**Entries supplied**
++++++++++++++++++++
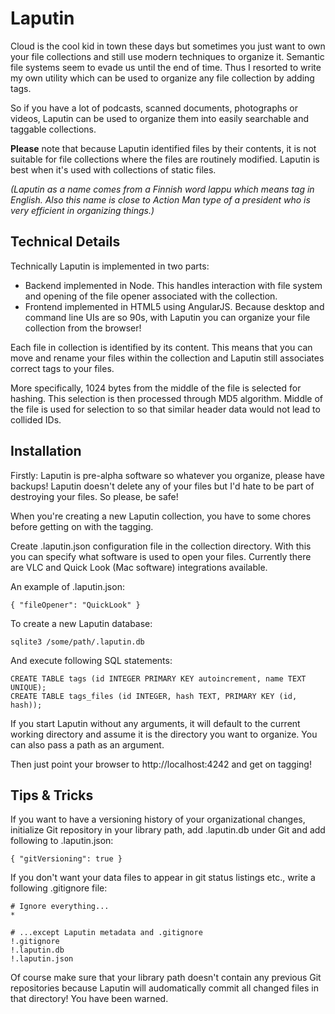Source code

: Laputin
=======
Cloud is the cool kid in town these days but sometimes you just want to own your
file collections and still use modern techniques to organize it. Semantic file
systems seem to evade us until the end of time. Thus I resorted to write my own
utility which can be used to organize any file collection by adding tags.

So if you have a lot of podcasts, scanned documents, photographs or videos,
Laputin can be used to organize them into easily searchable and taggable
collections.

**Please** note that because Laputin identified files by their contents, it is not suitable for file collections where the files are routinely modified. Laputin is best when it's used with collections of static files.

*(Laputin as a name comes from a Finnish word lappu which means tag in English. Also this name is close to Action Man type of a president who is very efficient in organizing things.)*

Technical Details
-----------------
Technically Laputin is implemented in two parts:
* Backend implemented in Node. This handles interaction with file system and opening of the file opener associated with the collection.
* Frontend implemented in HTML5 using AngularJS. Because desktop and command line UIs are so 90s, with Laputin you can organize your file collection from the browser!

Each file in collection is identified by its content. This means that you can
move and rename your files within the collection and Laputin still associates
correct tags to your files.

More specifically, 1024 bytes from the middle of the file is selected for
hashing. This selection is then processed through MD5 algorithm. Middle of the
file is used for selection to so that similar header data would not lead to
collided IDs.

Installation
------------
Firstly: Laputin is pre-alpha software so whatever you organize, please have
backups! Laputin doesn't delete any of your files but I'd hate to be part of
destroying your files. So please, be safe!

When you're creating a new Laputin collection, you have to some chores before
getting on with the tagging.

Create .laputin.json configuration file in the collection directory. With this
you can specify what software is used to open your files. Currently there are
VLC and Quick Look (Mac software) integrations available.

An example of .laputin.json:

    { "fileOpener": "QuickLook" }

To create a new Laputin database:

    sqlite3 /some/path/.laputin.db

And execute following SQL statements:

    CREATE TABLE tags (id INTEGER PRIMARY KEY autoincrement, name TEXT UNIQUE);
    CREATE TABLE tags_files (id INTEGER, hash TEXT, PRIMARY KEY (id, hash));

If you start Laputin without any arguments, it will default to the current
working directory and assume it is the directory you want to organize. You can
also pass a path as an argument.

Then just point your browser to http://localhost:4242 and get on tagging!


Tips & Tricks
-------------
If you want to have a versioning history of your organizational changes,
initialize Git repository in your library path, add .laputin.db under Git and
add following to .laputin.json:

    { "gitVersioning": true }

If you don't want your data files to appear in git status listings etc., write
a following .gitignore file:

    # Ignore everything...
    *

    # ...except Laputin metadata and .gitignore
    !.gitignore
    !.laputin.db
    !.laputin.json

Of course make sure that your library path doesn't contain any previous Git
repositories because Laputin will audomatically commit all changed files in that
directory! You have been warned.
++++++++++++++++++++
Print the data above from its first line through the line that has "An example of", exactly and with nothing else, omitting pictures.

Source code

: Laputin
=======
Cloud is the cool kid in town these days but sometimes you just want to own your
file collections and still use modern techniques to organize it. Semantic file
systems seem to evade us until the end of time. Thus I resorted to write my own
utility which can be used to organize any file collection by adding tags.

So if you have a lot of podcasts, scanned documents, photographs or videos,
Laputin can be used to organize them into easily searchable and taggable
collections.

**Please** note that because Laputin identified files by their contents, it is not suitable for file collections where the files are routinely modified. Laputin is best when it's used with collections of static files.

*(Laputin as a name comes from a Finnish word lappu which means tag in English. Also this name is close to Action Man type of a president who is very efficient in organizing things.)*

Technical Details
-----------------
Technically Laputin is implemented in two parts:
* Backend implemented in Node. This handles interaction with file system and opening of the file opener associated with the collection.
* Frontend implemented in HTML5 using AngularJS. Because desktop and command line UIs are so 90s, with Laputin you can organize your file collection from the browser!

Each file in collection is identified by its content. This means that you can
move and rename your files within the collection and Laputin still associates
correct tags to your files.

More specifically, 1024 bytes from the middle of the file is selected for
hashing. This selection is then processed through MD5 algorithm. Middle of the
file is used for selection to so that similar header data would not lead to
collided IDs.

Installation
------------
Firstly: Laputin is pre-alpha software so whatever you organize, please have
backups! Laputin doesn't delete any of your files but I'd hate to be part of
destroying your files. So please, be safe!

When you're creating a new Laputin collection, you have to some chores before
getting on with the tagging.

Create .laputin.json configuration file in the collection directory. With this
you can specify what software is used to open your files. Currently there are
VLC and Quick Look (Mac software) integrations available.

An example of .laputin.json:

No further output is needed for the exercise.